(542c) Controlled Release of N-Acetylcysteine Positively Affects the Viability, Redox State and Morphology of Oligodendrocyte Progenitor Cells Under Oxidative Stress

Introduction: Overproduction of reactive oxygen species (ROS) is a major factor in the pathogenesis of multiple sclerosis. Localized antioxidant delivery is therapeutically relevant to counteract and neutralize ROS in such oxidant-stressed systems. Poly(lactic-co-glycolic acid) (PLGA) microparticles can provide a localized, controlled release of encapsulant, though this has been limited primarily to large proteins or small hydrophobic molecules. Here we investigate the therapeutic efficacy of controlled release of N-acetylcysteine (NAC) on oligodendrocyte progenitor cells (OPCs) under oxidative stress by examining viability, redox state and morphology. We aim to rescue OPCs from oxidative stress by using highly loaded PLGA microparticles encapsulating the hydrophilic, small molecule NAC.

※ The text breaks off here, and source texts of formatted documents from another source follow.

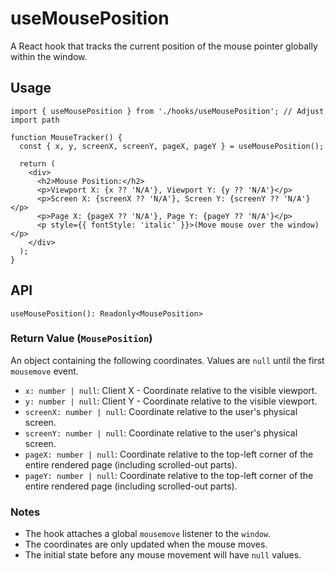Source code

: # useMousePosition

A React hook that tracks the current position of the mouse pointer globally within the window.

## Usage

```tsx
import { useMousePosition } from './hooks/useMousePosition'; // Adjust import path

function MouseTracker() {
  const { x, y, screenX, screenY, pageX, pageY } = useMousePosition();

  return (
    <div>
      <h2>Mouse Position:</h2>
      <p>Viewport X: {x ?? 'N/A'}, Viewport Y: {y ?? 'N/A'}</p>
      <p>Screen X: {screenX ?? 'N/A'}, Screen Y: {screenY ?? 'N/A'}</p>
      <p>Page X: {pageX ?? 'N/A'}, Page Y: {pageY ?? 'N/A'}</p>
      <p style={{ fontStyle: 'italic' }}>(Move mouse over the window)</p>
    </div>
  );
}
```

## API

`useMousePosition(): Readonly<MousePosition>`

### Return Value (`MousePosition`)

An object containing the following coordinates. Values are `null` until the first `mousemove` event.

-   `x: number | null`: Client X - Coordinate relative to the visible viewport.
-   `y: number | null`: Client Y - Coordinate relative to the visible viewport.
-   `screenX: number | null`: Coordinate relative to the user's physical screen.
-   `screenY: number | null`: Coordinate relative to the user's physical screen.
-   `pageX: number | null`: Coordinate relative to the top-left corner of the entire rendered page (including scrolled-out parts).
-   `pageY: number | null`: Coordinate relative to the top-left corner of the entire rendered page (including scrolled-out parts).

### Notes

-   The hook attaches a global `mousemove` listener to the `window`.
-   The coordinates are only updated when the mouse moves.
-   The initial state before any mouse movement will have `null` values.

Materials and Methods: NAC-loaded PLGA microparticles were prepared via the double emulsion, solvent evaporation technique including doping of all external water phases with NAC to maximize drug load (yielding between 40 and 133 ug NAC/mg particle). For all cell experiments, OPCs were grown in proliferation media for 24 hours. Experimental media was free of growth factors and antioxidants. For the 24-hour rescue experiment, OPCs were incubated for 30 minutes with 1mM H2O2. Concentrated free NAC, empty particles, or NAC-loaded particles were then added to the wells containing H₂O₂ to yield 1mM NAC. Particle dose was determined by cumulative NAC released within 24 hours. For the prolonged treatment experiment, OPCs were incubated for 30 minutes with 0.5 mM NAC or 48-hour equivalents of empty or NAC-loaded particles. Concentrated H₂O₂ was then added to the wells to yield 0.2mM in the well. After 24 hours of incubation, H₂O₂ was added again to yield 0.2mM in the well and incubated for an additional 24 hours. At the end of each experiment, wells were imaged with a Zeiss fluorescent microscope under brightfield and GFP channels. OPCs were lysed and ATP (CellGlo), DNA (PicoGreen) and glutathione (GSH-Glo) were measured.

Results and Discussion: Added 30 minutes after the onset of oxidative stress, controlled release of NAC for 24 hours rescues the viability of OPCs to 80% of healthy control, from 30% without treatment. There is an insignificant increase in viability relative to the free, soluble drug. Controlled released of NAC protects OPCs from multiple administrations of H₂O₂ over the course of 48 hours, yielding a 2-fold increase in reduced glutathione per cell which indicates a more reduced redox state. Controlled release of NAC also enhances OPC morphology, yielding 0.34 processes/cell with particle treatment compared to 0.29 processes/cell without treatment. Ongoing work aims to fabricate core-shell microparticles with a subdued initial burst release. Preliminary confocal images suggest that we have fabricated core-shell PLGA microparticles with two distinct polymer phases.

Conclusions: Highly loaded PLGA microparticles encapsulating the small-molecule antioxidant NAC rescued OPCs from oxidative stress, yielding a viability near control levels. NAC-loaded particles were shown to protect OPCs from multiple administrations of oxidants over 48 hours by increasing the levels of reduced glutathione above control levels. NAC-loaded particles also prevented degradation of OPCs. This work shows that efficiently loaded antioxidant microparticles capable of controlled and localized delivery could have therapeutic potential in oxidant-stressed systems by rescuing and protecting cells from harmful oxidants.